To make matters worse, they will not produce the paperwork you want unless you really make a scene over it … and it is hard to hide behind paperwork that does not exist.
Instead the way the team works in an agile project creates transparency and open (healthy) disagreement. Trying to stop this happening breaks both the mindset of agile and the successful implementation of all the practices.
Bad PMs try to control the team without being accountable, rather than trusting the team and still being accountable. They try to control the communication and maintain power and most dangerously of all, they ask the experts to sign off on what they are doing without having the long and arduous conversations that lead to real understanding.
This always leads to trouble.
I am not even going to be polite – they are just bad project managers.

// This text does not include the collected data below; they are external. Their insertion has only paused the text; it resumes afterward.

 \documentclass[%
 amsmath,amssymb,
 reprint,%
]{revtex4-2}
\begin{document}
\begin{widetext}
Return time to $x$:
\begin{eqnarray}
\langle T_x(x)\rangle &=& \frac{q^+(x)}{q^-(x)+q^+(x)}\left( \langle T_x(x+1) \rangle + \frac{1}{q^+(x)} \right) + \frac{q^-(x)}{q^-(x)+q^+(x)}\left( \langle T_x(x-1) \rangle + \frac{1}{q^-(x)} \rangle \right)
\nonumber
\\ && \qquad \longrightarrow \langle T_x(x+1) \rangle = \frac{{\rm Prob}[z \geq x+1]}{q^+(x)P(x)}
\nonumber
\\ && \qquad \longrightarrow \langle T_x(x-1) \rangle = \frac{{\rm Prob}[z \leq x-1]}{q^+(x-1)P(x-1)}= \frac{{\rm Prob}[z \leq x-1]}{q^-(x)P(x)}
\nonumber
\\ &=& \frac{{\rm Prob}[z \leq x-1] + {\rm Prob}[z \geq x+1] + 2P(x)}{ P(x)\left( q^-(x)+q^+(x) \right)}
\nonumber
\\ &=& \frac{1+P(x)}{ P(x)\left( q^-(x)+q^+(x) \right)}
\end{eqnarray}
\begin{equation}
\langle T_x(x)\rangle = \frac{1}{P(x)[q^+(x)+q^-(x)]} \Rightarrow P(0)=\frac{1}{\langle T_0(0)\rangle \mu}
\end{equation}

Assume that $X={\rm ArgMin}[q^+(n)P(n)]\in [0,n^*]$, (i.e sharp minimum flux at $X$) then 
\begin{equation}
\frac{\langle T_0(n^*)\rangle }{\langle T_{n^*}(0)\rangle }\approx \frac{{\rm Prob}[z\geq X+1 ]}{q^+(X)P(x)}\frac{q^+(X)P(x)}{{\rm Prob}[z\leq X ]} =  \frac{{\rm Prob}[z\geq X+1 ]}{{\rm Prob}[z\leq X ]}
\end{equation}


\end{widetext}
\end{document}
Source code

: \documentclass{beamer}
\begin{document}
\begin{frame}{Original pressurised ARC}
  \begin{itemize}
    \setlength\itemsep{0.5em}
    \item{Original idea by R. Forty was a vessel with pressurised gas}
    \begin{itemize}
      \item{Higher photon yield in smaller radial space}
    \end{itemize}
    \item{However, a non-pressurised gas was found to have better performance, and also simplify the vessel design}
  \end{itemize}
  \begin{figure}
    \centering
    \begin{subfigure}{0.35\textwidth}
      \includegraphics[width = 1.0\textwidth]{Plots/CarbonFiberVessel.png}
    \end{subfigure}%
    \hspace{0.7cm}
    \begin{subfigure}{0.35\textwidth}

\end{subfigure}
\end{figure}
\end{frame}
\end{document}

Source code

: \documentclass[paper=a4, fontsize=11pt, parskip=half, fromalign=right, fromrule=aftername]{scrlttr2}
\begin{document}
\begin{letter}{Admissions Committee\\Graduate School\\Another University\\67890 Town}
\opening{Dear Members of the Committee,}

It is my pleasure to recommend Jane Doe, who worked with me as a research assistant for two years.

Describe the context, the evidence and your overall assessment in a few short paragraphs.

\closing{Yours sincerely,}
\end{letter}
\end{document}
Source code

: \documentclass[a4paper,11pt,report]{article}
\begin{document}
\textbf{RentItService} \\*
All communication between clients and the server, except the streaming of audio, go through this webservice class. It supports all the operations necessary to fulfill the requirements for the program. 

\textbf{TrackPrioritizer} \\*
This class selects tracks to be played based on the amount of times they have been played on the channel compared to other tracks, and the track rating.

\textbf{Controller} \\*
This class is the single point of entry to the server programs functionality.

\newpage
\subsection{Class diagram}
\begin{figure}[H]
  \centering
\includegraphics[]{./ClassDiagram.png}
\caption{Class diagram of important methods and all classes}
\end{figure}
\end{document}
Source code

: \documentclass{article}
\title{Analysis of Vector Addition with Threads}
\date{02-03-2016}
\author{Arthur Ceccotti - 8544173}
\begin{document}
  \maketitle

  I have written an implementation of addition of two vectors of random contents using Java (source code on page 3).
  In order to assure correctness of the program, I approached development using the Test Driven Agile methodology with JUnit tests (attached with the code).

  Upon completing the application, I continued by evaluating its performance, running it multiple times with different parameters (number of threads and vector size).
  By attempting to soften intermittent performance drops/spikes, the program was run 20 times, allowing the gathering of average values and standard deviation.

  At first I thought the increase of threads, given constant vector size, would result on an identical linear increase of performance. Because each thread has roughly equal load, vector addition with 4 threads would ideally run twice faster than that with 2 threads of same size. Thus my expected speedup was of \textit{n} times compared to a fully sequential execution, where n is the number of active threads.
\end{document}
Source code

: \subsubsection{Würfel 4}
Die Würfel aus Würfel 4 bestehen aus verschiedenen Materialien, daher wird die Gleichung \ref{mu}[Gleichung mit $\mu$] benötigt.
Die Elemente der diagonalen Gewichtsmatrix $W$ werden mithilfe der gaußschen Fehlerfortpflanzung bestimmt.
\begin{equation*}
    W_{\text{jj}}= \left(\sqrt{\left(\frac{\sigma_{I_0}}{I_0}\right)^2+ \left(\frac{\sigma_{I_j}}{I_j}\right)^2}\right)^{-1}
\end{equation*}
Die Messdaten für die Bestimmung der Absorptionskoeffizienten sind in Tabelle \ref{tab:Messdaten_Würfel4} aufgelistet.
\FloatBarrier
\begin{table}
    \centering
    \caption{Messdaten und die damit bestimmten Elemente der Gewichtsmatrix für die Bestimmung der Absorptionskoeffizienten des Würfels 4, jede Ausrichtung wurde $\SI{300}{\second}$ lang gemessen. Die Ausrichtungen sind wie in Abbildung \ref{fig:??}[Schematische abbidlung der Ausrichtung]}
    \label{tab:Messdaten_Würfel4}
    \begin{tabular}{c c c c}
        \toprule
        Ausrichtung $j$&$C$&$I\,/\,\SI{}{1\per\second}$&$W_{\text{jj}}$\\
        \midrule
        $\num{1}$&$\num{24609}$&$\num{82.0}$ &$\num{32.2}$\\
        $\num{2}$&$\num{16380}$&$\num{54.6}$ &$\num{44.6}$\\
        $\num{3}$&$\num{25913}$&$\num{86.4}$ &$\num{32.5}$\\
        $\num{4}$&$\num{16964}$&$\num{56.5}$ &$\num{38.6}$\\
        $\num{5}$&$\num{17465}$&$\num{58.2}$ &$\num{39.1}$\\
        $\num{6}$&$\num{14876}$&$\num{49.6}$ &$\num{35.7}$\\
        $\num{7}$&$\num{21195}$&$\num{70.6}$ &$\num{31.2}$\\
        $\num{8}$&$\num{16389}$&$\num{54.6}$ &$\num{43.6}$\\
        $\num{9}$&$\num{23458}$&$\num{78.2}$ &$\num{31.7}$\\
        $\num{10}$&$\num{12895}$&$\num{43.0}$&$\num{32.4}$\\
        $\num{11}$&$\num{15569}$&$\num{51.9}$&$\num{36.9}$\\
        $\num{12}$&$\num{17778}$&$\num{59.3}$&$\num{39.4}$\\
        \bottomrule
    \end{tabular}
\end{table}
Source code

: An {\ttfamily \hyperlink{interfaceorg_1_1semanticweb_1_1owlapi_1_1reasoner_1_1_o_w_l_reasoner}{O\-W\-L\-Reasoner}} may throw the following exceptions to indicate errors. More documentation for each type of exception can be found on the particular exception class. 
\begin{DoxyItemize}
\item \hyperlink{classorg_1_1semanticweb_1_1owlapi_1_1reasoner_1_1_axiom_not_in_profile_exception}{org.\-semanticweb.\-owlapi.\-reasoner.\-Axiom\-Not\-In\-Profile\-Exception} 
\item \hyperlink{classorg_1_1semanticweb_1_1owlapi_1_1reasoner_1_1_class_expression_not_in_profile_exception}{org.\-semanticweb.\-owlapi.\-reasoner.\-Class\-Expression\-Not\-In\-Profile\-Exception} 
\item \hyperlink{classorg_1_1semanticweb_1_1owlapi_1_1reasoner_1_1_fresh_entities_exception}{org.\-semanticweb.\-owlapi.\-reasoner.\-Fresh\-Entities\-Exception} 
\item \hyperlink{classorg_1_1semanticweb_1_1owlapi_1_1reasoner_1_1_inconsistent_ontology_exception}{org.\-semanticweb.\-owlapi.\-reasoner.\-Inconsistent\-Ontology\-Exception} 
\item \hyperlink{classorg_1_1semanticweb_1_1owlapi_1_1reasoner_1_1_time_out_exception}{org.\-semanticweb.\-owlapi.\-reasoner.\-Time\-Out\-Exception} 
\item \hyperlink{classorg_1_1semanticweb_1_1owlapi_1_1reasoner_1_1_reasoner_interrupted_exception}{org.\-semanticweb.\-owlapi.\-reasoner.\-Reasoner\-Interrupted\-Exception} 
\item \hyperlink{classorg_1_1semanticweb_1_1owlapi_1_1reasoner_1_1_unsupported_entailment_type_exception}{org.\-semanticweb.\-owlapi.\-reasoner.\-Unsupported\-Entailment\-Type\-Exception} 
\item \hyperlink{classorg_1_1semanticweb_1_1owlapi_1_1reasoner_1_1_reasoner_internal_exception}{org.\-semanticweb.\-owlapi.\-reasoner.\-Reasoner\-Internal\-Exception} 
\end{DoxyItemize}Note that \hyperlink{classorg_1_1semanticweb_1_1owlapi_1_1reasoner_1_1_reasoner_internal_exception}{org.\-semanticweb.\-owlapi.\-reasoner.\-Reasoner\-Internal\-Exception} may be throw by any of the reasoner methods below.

Agile teams can mitigate them for a while but real progress means removing the obstacles the team has – and in this case the PM is the obstacle.
The good news is that these bad project managers usually evolve or leave;
- Some stop being project managers, because protecting yourself without trusting and being respected by the team is nearly impossible in project management – whether they are in an agile organisation or any other one.
- Others evolve. This is how I know they are not bad people. The suddenly have an epiphany and they become reformed paperholics.
Good project managers who are reformed paperholics
In many organisations there is a lot or management going on to align projects to the organisations management of projects. People know this is true but never realise how true it is until they are involved in managing it.
So, unlike the bad project managers who use paperwork to protect themselves, the reformed paperholic will manage all the paperwork so as to minimise the harm it causes the team, while still gaining some of the benefit the organisation wants to achieve from good planning and governance.
That makes them useful to both the team and the organisation. But there is a problem. Even when organisations call themselves agile, I sometimes feel that they are saying “we are agile and you can be too as long as you do all this paperwork and lock things in so you don’t self organise too much.”
This is important, because unlike scrum masters and others who have never understood all the paperwork, these reformed paperholics tackle all the drama and keep all the paperwork out of the way of the team so they self organise.
This can only go on for so long though, because the PM is producing the reporting without the reporting being built into the way the team is working. And the PM is justifying decisions that have already been made while making them look like approved recommendations.
They are also trying to manage budgets, dependencies and scope with tools that are not aligned to the way the team is working. This is hard work.
Anyway, we can ignore the bad project managers because Karma will remove them. But the reformed paperholics are stuck enabling a self managing team while managing organisation processes that are designed to stop that happening.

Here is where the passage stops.